Timothy Herbert, professor of geological sciences and chair of the department, said he disapproved of the Corporation’s decision, expressing his desire to see the University make a major commitment to reducing carbon emissions. Herbert participated in a forum held by Brown Divest Coal last year and discussed divestment at the Corporation’s meeting last spring.
“I don’t think energy is inherently evil,” Herbert said. “But I do come from the point of view that moving to an economy that emits far less carbon is vital.”
“We should be taking action, and divestiture is an appropriate step,” he added.
Leah VanWey, associate professor of sociology, said she respects the thoughtfulness of the Corporation’s process. “They stayed close to the fundamental mission of the University and applied its principles to this decision,” she said. Though the Corporation decided not to divest, VanWey said she was “heartened” by its creation of the Task Force on Brown’s Climate Change, which will work to expand the University’s efforts on environmental change and sustainability.
Sriniketh Nagavarapu, assistant professor of economics and environmental studies, echoed this sentiment, saying the decision was well thought-out given the complex nature of the issue.
J. Timmons Roberts, professor of environmental studies and sociology, said he appreciates that the issue had been discussed at length but expressed his disappointment with the decision. Divestment is “a moral obligation,” he wrote in an email to The Herald.

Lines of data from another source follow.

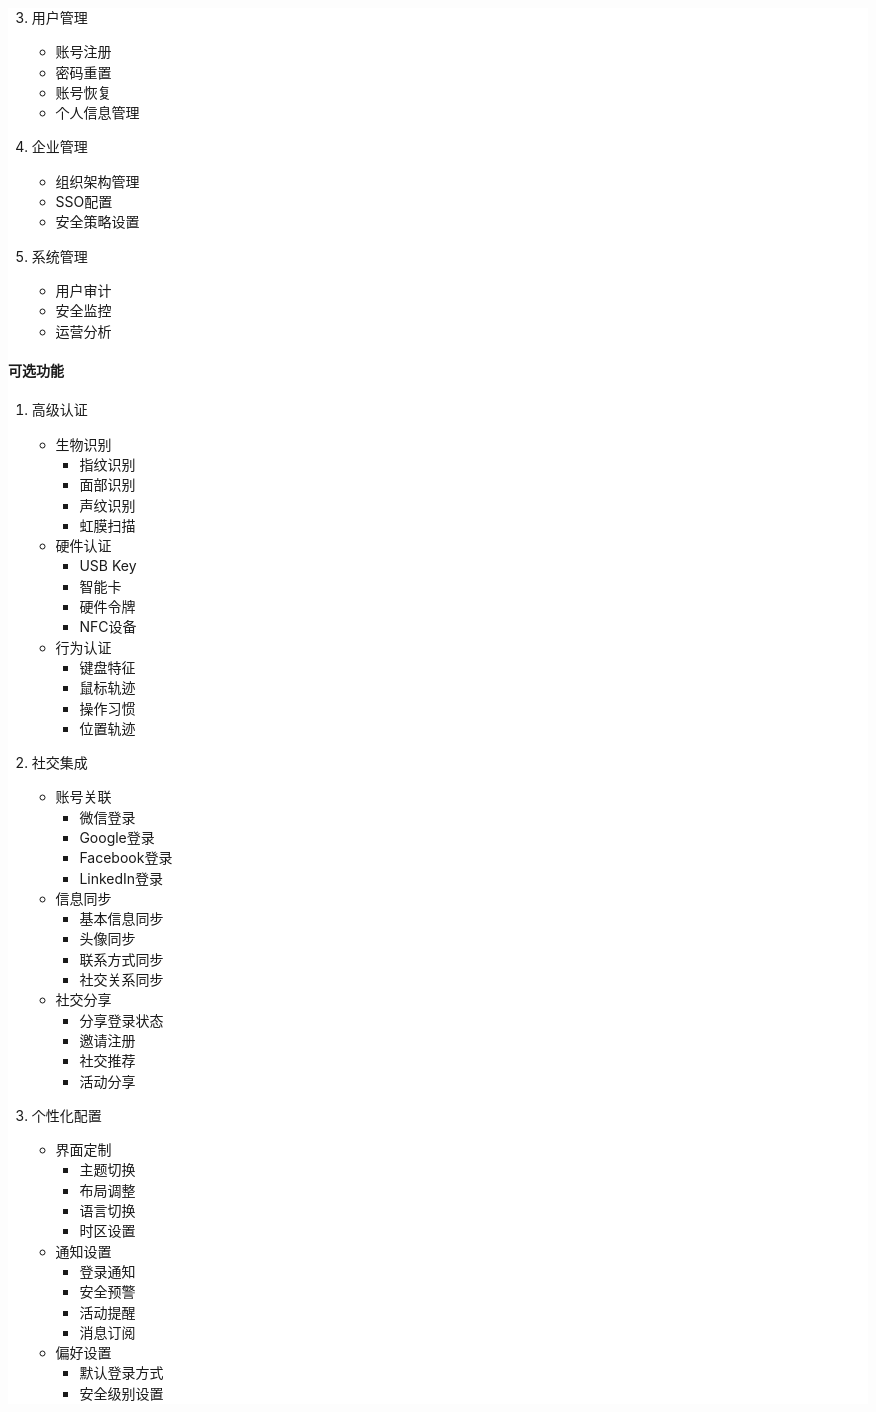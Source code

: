 3. 用户管理
   - 账号注册
   - 密码重置
   - 账号恢复
   - 个人信息管理

4. 企业管理
   - 组织架构管理
   - SSO配置
   - 安全策略设置

5. 系统管理
   - 用户审计
   - 安全监控
   - 运营分析

#### 可选功能
1. 高级认证
   - 生物识别
     - 指纹识别
     - 面部识别
     - 声纹识别
     - 虹膜扫描
   - 硬件认证
     - USB Key
     - 智能卡
     - 硬件令牌
     - NFC设备
   - 行为认证
     - 键盘特征
     - 鼠标轨迹
     - 操作习惯
     - 位置轨迹

2. 社交集成
   - 账号关联
     - 微信登录
     - Google登录
     - Facebook登录
     - LinkedIn登录
   - 信息同步
     - 基本信息同步
     - 头像同步
     - 联系方式同步
     - 社交关系同步
   - 社交分享
     - 分享登录状态
     - 邀请注册
     - 社交推荐
     - 活动分享

3. 个性化配置
   - 界面定制
     - 主题切换
     - 布局调整
     - 语言切换
     - 时区设置
   - 通知设置
     - 登录通知
     - 安全预警
     - 活动提醒
     - 消息订阅
   - 偏好设置
     - 默认登录方式
     - 安全级别设置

If Brown divested its investments in coal two years ago, when the issue first emerged, the University would have saved “millions in endowment that would have been lost because the coal industry’s market share in U.S. electricity production is collapsing as apparently cleaner and cheaper natural gas takes its place,” Roberts wrote. “We should be getting out before it collapses further.”
Nagavarapu said the more important question is how Brown can most productively address the issue of the negative impacts of coal while acknowledging the fact that coal-fired electricity is a critical part of the world economy.
“Brown might be able to do more as a single institution in curtailing its own energy consumption and supporting research and education in these areas than in divesting from coal,” Nagavarapu said.
But Roberts wrote, “We have been teaching about the issue for a quarter century. We must act on what we know, both on campus and in the ways we interact with the world beyond the university gates. That clearly includes our investments.”
“I would like to see Brown take on that challenge — not just under scientific study, but getting us down that very difficult road to a world that does not run on fossil fuels,” Herbert said.
Future protest?
While Paxson has ended the University’s discussion of divestment, student protest persists and may increase.
The decision has spurred fury from certain student groups, including Brown Divest Coal, the Student Labor Alliance and Brown Students for Justice in Palestine. Members from these groups and others met last night in the Faunce Underground to discuss a growing student perception that campus groups’ involvement in decision-making is superficial, Illowsky said.
Illowsky said the decision fueled her desire to refuse to let the Corporation “declare this issue a done deal.”
Though previously uninvolved with any campaigns, Keamy-Minor said he now plans to take part in the divestment cause and attended last-night’s meeting.
“The work I should have been doing all along … is fighting tooth-and-nail to ensure that I grow up in a sustainable world,” he said. “To ensure that the school I love leads the charge towards the future I want to live in.”